We build these castles from our own engineering drawings that we developed from photographs, existing medieval German castle construction records,
and detailed measurements taken from existing medieval European castles. Of particular interest for this purpose are the 12th and
13th century medieval German, Austrian, and Swiss castles. We strive to recreate typical medieval castles which were built during
this period by the German speaking peoples, although not any particular medieval German, Austrian, or Swiss castle is recreated.
These medieval German castles of this period where chosen for their unique characteristics, structural design and adaptability for our purposes.
OUR SELECTED CASTLE STYLES
From all of the castle styles we have chosen the castles referred to or called Burg as our primary concern. This is because most Burgs were used primarily as a fortified private dwelling and there are hundreds of good examples to examine. And as our castles will be used primarily as private homes or perhaps businesses, it is an excellent match. Several Schloss designs are being examined also and some of the Norman castles will be carefully examined also.
We are in the process of locating existing medieval German, Austrian, Swiss or perhaps a Norman castle to restore to their former splendor. Carefully chosen medieval German castle ruins may also be considered for restoration also. At the present time our search for restorable castles is focused in the German and Austrian mountains regions.
Some of our castles, either those purchased and restored or constructed new will be offered for sale. One or two will remain with in the Corporation.
A BRIEF BURG HISTORY
Since early times a safe home was needed to protect oneself and family from the many dangers of the times. Although the fortified city and walled towns with watch towers can be traced back to more than several centuries B. C. and to many different cultures, it is a certain type of early fortification development that we are primarily concerned.
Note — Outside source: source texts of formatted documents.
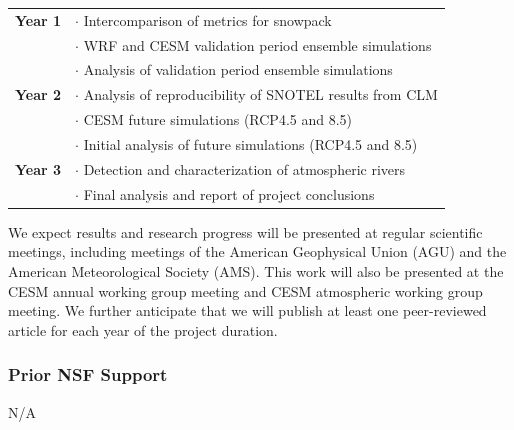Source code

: \documentclass[11pt]{article}
\begin{document}
\begin{tabularx}{\textwidth}{cX}
\hline
\textbf{Year 1} & $\cdot$ Intercomparison of metrics for snowpack \\
& $\cdot$ WRF and CESM validation period ensemble simulations \\
& $\cdot$ Analysis of validation period ensemble simulations \\
\hline
\textbf{Year 2} & $\cdot$ Analysis of reproducibility of SNOTEL results from CLM \\
& $\cdot$ CESM future simulations (RCP4.5 and 8.5) \\
& $\cdot$ Initial analysis of future simulations (RCP4.5 and 8.5) \\
\hline
\textbf{Year 3} & $\cdot$ Detection and characterization of atmospheric rivers \\
& $\cdot$ Final analysis and report of project conclusions \\
\hline
\end{tabularx}

We expect results and research progress will be presented at regular scientific meetings, including meetings of the American Geophysical Union (AGU) and the American Meteorological Society (AMS). This work will also be presented at the CESM annual working group meeting and CESM atmospheric working group meeting. We further anticipate that we will publish at least one peer-reviewed article for each year of the project duration.

\subsubsection{Prior NSF Support}

N/A

  
{\vbox{}}
\end{document}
This type of fortification differed from the walled city or the military outposts. In western medieval Europe during the ninth century in the Frankish Empire a type of building called a Burg was developing. These building were designed and built with a combination of military and domestic architecture features. They were usually designed and built for the residence of a nobleman, or other person of social prominence, and his family, workers of many skills, and friends. His primary work was also carried out from this fortified building. In the German language the term burg refers to the English word for castle. These early Burg or castle structures were built primarily with timber and soil on a location that could be defended. These building sites were carefully chosen and the castle built where the castle defenders had a greater defensive advantage than the castle attackers. This usually meant that the castles were built on a high or relatively inaccessible site. These sites provided an excellent place to watch out for visitors. And these sites usually prevented tunneling under the walls and made bringing large siege weapons within effective range very difficult.
But, lacking these types of sites the castle builders sometimes used a water filled ditch called a moat. This moat was built around the castle outside of the outer curtain walls.
In time natural and hewn stone or fired clay bricks replaced timber as the primary building material of choice. The main advantage with a stone or brick castle was that it was harder to destroy and once built these castles required much less repair and maintenance. One disadvantage however, is that a stone or brick castle takes longer to construct and costs more to build.
But, stone or brick was a good choice for us also, because those castles built with stone or brick are still there where they were built for us to examine.
The castles called Burg are primarily located in the German speaking and former German speaking areas of Europe. Many of these castles which were built during the Middle Ages (500 to 1500 AD) and survive today. The Middle Ages was a long time in European history of great social unrest and a constant battling for control of people and land. This unrest required a safe place to live and work. And a fortified place called a castle that was developed and refined over the years was just this relatively safe place.
In fact the word castle is derived from the Latin castellum: fortress, a diminutive of castrum: a fortified place. These fortified places provided a great degree of safety.
Strong castles relied primarily upon a passive means of defense to defend themselves when danger threaten. These defensive measures were to severely restrict or prevent unwanted access to the inside of the castle by unwanted visitors. This was primarily accomplished by the strategic placement, design and construction of the castle. However, when necessary, an active means of defense was readily used as well. Then active defensive measures included plenty of hand weapons, such as the long bow and plenty of arrows, crossbows and bolts, battle axes, spears, Greeks fire, knights and other warriors, men-at-arms, peasant conscripts, commoners, and many fist-sized rocks. In addition siege weapons such as the bolt-firing Ballista and the rock-hurling Catapult were sometimes utilized as defensive weapons during an attack or a siege.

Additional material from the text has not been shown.